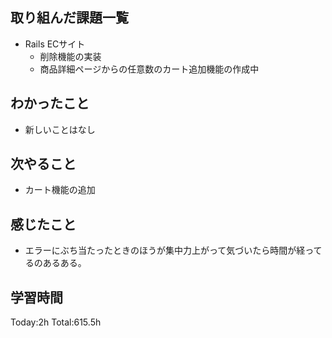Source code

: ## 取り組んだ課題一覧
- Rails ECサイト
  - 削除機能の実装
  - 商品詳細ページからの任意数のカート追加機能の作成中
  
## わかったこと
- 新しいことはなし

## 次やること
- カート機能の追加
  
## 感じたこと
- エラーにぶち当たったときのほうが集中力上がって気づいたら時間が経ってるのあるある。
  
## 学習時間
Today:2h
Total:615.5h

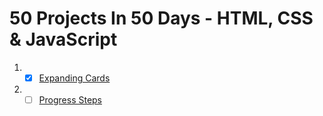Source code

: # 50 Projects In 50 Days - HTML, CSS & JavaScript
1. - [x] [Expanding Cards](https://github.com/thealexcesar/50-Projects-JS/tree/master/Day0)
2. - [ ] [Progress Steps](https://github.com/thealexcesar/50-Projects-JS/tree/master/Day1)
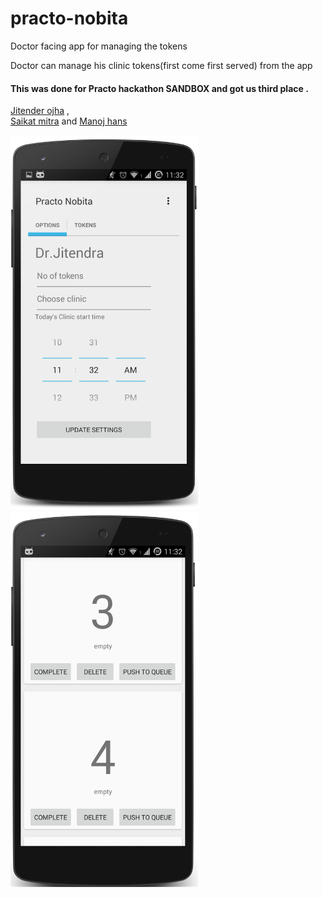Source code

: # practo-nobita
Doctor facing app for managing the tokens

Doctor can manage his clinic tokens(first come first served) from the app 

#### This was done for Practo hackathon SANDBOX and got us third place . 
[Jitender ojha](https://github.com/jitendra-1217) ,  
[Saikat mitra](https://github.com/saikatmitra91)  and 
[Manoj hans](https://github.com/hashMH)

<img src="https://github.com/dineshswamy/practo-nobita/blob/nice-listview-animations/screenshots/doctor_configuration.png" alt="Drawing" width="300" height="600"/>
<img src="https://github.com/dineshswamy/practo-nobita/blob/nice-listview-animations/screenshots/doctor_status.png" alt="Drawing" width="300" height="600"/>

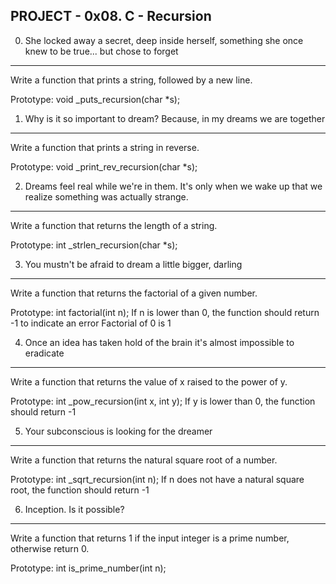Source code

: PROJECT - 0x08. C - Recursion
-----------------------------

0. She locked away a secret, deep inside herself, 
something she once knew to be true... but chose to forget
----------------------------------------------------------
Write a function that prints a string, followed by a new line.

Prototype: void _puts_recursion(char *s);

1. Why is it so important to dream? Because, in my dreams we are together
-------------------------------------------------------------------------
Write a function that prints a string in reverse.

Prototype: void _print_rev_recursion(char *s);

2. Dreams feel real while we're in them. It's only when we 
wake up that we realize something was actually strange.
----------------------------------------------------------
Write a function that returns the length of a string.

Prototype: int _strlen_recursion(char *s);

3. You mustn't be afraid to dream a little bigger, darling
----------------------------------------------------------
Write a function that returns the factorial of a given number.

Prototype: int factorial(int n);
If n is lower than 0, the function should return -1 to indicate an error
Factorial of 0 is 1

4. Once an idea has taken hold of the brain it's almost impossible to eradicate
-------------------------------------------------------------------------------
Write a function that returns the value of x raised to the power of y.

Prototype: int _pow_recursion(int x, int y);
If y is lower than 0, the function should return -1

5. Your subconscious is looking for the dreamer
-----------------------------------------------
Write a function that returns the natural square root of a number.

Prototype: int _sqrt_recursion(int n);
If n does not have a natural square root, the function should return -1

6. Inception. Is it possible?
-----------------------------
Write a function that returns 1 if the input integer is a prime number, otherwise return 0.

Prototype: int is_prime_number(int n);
- - - -
Task instructions » In the listing above, locate the line containing "wake up that" and the line containing "Prototype: int _strlen_recursion(char *s);". Extract those two lines and every line between them, exactly as written, and only those.

Written response »
wake up that we realize something was actually strange.
----------------------------------------------------------
Write a function that returns the length of a string.

Prototype: int _strlen_recursion(char *s);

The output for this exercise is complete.